- Exercise directions -
Retrieve all lines below that have the string "https".

[Opening Data shown section]

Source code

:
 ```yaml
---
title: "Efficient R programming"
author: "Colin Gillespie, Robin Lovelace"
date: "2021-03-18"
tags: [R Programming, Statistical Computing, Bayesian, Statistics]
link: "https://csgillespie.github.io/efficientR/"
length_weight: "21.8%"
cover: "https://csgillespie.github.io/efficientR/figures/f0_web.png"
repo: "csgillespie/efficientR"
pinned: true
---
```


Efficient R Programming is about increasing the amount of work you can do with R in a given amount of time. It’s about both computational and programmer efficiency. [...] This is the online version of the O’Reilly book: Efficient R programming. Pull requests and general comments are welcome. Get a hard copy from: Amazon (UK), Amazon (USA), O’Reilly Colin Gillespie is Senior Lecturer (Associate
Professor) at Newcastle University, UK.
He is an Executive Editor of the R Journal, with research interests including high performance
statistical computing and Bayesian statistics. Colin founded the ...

[Closing Data shown section]

- Response -
link: "https://csgillespie.github.io/efficientR/"
cover: "https://csgillespie.github.io/efficientR/figures/f0_web.png"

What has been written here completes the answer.